With the outbreak of World War II, Bolden, rather than putting his fingers on a trigger, hit the keys of a typewriter and became one of two African-American war correspondents. The sweltering, vermin-infested jungles of Burman were a long way from Wylie Avenue, but Bolden brought the same intrepid dedication in his coverage of the troops there, particularly those deployed to build the famous Burma Road. His stories captured the challenge the Black soldiers faced on the job and on racial hostility. There was a continuing series of stories combating the negative reports on African-American soldiers and their alleged cowardice.
Bolden seemed to be everywhere in the military, and at one time was even the house guest of the Indian leaders Mahatma Gandhi and Jawaharlal Nehru, both of whom enthusiastically assured the reporter of their support for the Black civil rights struggle. Other notables who agreed to answer Bolden’s questions were President Roosevelt, Winston Churchill and Josef Stalin.
After the war, Bolden was back on his beat and his column (turning down jobs at major mainstream publications), and was an editor between 1956 and 1960 at the paper. Among his chief concerns at the paper was to increase the presence of African-Americans on the police force, especially in the city’s Hill District. He also wanted them to be promoted beyond just pounding a beat. On this crusade, he gained a measure of success.
If Bolden was warm and considerate to young reporters—and one of his innovations at the paper was the Junior Courier—he was known to be tough on his colleagues, pushing them to the brink of their talents.
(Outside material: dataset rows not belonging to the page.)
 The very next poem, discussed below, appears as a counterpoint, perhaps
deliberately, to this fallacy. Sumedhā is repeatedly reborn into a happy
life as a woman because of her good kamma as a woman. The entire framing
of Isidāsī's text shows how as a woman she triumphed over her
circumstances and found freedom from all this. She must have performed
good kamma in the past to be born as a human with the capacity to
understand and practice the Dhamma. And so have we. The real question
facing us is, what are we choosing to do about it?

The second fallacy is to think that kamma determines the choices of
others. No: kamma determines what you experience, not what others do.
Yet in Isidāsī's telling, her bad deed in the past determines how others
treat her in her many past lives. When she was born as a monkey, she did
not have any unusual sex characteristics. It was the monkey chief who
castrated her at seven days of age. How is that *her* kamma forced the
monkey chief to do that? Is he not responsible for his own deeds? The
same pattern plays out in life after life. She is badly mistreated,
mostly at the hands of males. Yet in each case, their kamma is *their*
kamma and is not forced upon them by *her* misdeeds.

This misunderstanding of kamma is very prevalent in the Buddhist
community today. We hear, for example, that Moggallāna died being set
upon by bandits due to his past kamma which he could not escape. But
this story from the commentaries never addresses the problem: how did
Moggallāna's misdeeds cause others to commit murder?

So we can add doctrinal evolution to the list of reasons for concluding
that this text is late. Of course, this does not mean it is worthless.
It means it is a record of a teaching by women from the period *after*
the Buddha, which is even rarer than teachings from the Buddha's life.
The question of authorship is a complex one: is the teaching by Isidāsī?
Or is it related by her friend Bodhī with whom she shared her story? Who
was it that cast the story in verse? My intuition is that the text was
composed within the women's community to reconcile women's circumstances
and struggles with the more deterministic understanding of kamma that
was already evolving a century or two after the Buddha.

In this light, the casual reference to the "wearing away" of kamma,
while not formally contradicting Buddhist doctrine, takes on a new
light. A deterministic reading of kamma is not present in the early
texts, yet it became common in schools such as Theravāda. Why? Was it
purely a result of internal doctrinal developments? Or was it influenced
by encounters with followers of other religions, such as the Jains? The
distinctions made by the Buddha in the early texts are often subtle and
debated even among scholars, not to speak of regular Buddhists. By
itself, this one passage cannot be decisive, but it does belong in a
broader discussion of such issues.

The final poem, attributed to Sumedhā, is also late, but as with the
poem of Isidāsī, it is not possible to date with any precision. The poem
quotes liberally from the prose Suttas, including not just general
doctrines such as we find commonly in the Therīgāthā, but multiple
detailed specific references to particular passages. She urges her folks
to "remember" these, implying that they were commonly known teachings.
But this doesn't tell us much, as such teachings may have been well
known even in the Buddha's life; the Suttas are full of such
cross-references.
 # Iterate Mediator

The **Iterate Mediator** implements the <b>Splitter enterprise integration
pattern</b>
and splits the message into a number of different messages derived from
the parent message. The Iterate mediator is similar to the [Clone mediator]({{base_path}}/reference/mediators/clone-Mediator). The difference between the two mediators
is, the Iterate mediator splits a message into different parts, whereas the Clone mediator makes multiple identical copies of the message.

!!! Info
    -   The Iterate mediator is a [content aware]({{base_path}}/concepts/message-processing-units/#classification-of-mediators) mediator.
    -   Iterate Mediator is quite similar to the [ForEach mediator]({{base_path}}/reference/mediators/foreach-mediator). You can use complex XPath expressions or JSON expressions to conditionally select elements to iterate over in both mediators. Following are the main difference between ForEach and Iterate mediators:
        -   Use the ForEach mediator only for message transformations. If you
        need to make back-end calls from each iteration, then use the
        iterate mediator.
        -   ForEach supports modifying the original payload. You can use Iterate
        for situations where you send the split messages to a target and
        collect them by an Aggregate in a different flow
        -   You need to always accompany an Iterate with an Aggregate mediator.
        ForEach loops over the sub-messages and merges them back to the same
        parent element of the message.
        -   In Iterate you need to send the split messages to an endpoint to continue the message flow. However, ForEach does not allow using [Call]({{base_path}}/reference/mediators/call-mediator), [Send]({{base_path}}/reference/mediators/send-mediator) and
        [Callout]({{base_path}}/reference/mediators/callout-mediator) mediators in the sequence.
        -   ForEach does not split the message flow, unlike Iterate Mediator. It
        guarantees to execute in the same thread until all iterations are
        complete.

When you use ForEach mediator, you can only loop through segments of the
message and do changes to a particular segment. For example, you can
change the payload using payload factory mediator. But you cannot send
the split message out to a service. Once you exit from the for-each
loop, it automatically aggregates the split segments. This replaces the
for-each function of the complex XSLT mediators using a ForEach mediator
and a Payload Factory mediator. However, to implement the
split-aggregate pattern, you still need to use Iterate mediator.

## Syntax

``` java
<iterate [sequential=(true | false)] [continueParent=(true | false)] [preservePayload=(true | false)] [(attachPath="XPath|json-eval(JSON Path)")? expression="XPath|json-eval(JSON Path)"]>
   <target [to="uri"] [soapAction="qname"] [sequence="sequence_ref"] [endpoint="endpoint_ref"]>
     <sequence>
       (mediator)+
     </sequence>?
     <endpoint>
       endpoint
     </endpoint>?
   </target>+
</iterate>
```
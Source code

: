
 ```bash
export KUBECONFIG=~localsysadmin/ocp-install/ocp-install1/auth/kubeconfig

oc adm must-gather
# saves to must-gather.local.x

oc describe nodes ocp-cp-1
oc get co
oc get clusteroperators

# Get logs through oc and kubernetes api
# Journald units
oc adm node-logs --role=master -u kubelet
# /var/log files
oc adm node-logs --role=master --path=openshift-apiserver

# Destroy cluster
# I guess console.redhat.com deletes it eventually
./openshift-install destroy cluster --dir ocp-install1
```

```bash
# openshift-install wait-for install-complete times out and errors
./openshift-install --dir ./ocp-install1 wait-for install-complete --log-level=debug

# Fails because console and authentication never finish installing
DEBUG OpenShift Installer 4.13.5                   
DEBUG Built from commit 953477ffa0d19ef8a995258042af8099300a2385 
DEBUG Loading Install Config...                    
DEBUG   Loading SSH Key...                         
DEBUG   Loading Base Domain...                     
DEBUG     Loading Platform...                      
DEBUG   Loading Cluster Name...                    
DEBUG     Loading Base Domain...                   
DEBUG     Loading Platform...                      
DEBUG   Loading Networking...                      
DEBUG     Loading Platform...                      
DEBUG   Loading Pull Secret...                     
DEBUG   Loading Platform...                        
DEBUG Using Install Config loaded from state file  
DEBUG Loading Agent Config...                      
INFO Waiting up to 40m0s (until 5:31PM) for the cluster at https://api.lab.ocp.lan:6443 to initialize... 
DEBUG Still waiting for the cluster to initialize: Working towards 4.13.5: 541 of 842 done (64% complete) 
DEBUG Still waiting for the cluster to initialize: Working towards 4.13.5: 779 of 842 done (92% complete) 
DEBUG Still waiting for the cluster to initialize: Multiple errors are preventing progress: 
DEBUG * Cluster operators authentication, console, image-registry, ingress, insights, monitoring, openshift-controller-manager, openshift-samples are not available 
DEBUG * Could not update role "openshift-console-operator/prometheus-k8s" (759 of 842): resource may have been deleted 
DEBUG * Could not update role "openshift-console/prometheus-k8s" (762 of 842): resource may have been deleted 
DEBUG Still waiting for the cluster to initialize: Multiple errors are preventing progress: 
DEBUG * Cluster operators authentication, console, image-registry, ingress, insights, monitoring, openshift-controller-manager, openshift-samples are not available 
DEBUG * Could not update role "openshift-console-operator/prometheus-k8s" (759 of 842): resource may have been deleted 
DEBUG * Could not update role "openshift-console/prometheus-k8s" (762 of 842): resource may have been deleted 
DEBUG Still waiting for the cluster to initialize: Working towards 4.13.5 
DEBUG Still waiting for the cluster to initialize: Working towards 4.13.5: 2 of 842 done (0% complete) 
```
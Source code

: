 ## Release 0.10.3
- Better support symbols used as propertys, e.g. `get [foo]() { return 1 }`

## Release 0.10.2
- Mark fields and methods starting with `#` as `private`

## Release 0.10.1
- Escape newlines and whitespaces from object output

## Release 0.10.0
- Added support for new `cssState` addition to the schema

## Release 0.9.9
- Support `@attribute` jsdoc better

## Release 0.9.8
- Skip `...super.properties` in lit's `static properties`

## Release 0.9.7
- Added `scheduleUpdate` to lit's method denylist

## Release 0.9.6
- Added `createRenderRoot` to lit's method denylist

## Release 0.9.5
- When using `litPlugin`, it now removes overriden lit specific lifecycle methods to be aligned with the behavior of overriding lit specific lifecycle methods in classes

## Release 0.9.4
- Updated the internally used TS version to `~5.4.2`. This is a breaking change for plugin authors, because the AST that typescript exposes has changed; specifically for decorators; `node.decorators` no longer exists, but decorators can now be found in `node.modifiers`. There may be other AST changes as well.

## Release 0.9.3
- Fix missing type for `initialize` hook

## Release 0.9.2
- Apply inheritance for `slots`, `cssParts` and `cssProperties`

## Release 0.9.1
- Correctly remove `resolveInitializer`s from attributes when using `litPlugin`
Phyll Garland, one of his protégés and later a noted journalist and teacher, said that Bolden rode his writers, “prodding them to do better” and often urging them on with the charge that they were terrible reporters.
In the early ’60s when the Courier was financially troubled, Bolden departed for New York City and for a brief spell worked at The New York Times before joining NBC-radio and NBC-TV, and then, for a year, 1962-63, was employed on the “Huntley-Brinkley Report.”
He received wide recognition for his coverage of the Republican National Convention in San Francisco in 1964, and he earned a coup and a sizable bonus for his bathtub-side interview with presidential candidate Barry Goldwater.
“I didn’t know [newspapers] hired you people,” Bolden said Goldwater told him. “He was a bigot through and through.”
Later, Bolden was back in Pittsburgh, where he was assistant director of information and community relations for the city’s board of education, a position he held for 17 years. Along with this task, he served on the African-American advisory committee of the Historical Society of Western Pennsylvania and subsequently was honored for his volunteer work with Cerebral Palsy Institute, and Family Services of Western Pennsylvania and the Early Learning Institute, a nonprofit agency serving special needs children.
Bolden received numerous awards, including the George Polk Award, a Lifetime Achievement Golden Quill Award, a Lifetime Achievement Award of the Pittsburgh Black Media Federation and the Legacy Award of the National Association of Black Journalists in 2003, and he was named a Distinguished Alumni Fellow by the University of Pittsburgh.
Bolden was often known to extend his appreciation of the Courier, saying without the paper there “would be no Bolden,” but to a great extent the opposite was true, without Bolden there would have been no Courier.